System DR is negatively impacted by veiling glare, because total contrast is negatively impacted. The veil adds a certain uniform amount of signal, so that means that as a percentage the shadows will lose more of their density than the highlights gain brightness. Theoretically that could be simply solved by increasing contrast, if only the loss of contrast were uniform across the tonescale (which it isn't). So we are confronted with a loss of contrast mainly in the low exposure areas of the image which happens to be where the S/N ratio is worst already. Therefore, when we boost the contrast of the shadows more, we will also amplify the noise more.

As a general conclusion we can therefore say that a sensor with a better DR will allow to compensate for the contrast loss due to veiling glare better. It is not a coincidence that an application like HDR Expose has a control to reduce glare. An HDR image has a relatively high S/R ratio in the shadows because it is more shot-noise than read-noise limited.

IOW, the reduction of system DR due to veiling glare can be compensated better if the sensor DR is higher. Therefore the (engineering definition of) DR is still a good predictor of potential image quality.

Cheers,
Bart

Okay, Bart. Thanks. That makes sense to me and is what I imagined the situation to be.

Putting it another way, whatever scene the camera captures, without exception, is a scene that has been modified by the lens in all sorts of ways, including loss of resolution, introduction of various distortions, and a loss of contrast in the shadows due to lens flare, depending on the nature of the scene, the type of lighting and the quality of the lens.

The 'Brightness Range' in the scene, after it's been modified by the lens, is separate from the capacity of the sensor to capture such brightness range, just as the resolution and detail content of the scene is separate from the sensor's capacity to capture such detail.

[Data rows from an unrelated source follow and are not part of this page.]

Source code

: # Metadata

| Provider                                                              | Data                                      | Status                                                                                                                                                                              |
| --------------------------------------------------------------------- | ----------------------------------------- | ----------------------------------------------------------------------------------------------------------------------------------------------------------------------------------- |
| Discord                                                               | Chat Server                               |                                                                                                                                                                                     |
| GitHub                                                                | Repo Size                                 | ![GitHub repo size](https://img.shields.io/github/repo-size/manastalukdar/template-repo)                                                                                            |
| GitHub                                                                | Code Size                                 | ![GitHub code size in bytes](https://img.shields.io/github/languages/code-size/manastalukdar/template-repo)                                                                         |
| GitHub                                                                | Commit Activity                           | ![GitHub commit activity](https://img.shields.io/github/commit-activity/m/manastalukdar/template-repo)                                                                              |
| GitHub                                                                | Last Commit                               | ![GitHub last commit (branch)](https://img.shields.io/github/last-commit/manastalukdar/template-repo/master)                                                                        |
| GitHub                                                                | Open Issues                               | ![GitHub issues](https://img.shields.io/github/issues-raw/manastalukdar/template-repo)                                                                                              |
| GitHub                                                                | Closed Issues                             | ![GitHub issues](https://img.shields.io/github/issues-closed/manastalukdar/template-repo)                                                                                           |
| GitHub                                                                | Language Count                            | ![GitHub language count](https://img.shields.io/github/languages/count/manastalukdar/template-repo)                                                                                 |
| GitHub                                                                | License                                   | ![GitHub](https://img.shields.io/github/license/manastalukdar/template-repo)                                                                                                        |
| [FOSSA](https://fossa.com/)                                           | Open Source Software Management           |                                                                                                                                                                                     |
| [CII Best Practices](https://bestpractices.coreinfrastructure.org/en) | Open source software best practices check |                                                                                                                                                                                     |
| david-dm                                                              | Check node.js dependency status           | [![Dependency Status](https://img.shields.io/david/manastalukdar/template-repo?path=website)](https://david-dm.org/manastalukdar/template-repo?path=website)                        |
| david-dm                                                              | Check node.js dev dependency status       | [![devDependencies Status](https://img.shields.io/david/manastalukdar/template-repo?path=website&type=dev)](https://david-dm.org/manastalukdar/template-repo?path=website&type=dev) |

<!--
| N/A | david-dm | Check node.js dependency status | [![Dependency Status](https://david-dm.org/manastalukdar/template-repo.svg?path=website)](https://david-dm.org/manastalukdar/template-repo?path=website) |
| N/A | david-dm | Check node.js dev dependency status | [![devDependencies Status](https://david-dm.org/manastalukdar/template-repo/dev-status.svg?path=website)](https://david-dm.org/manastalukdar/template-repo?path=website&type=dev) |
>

The reason I've been asking this question is because such statements that lens flare puts a limit on DR imply that there's a quantifiable limit to the range of brightness levels that a particular lens can transmit, just as there's a quantifiable limit to the resolution of a lens at a particular f/stop and contrast.

Searching the internet for such a quantifiable limit, I've come across claims that such a limit may be in the order of 10 stops, but no explanation as to how such a figure was derived.

However, it is understood, even if such a figure could be justified, that the D7000 sensor is capable of capturing a better quality image in the 10th stop than the 50D in the 10th stop.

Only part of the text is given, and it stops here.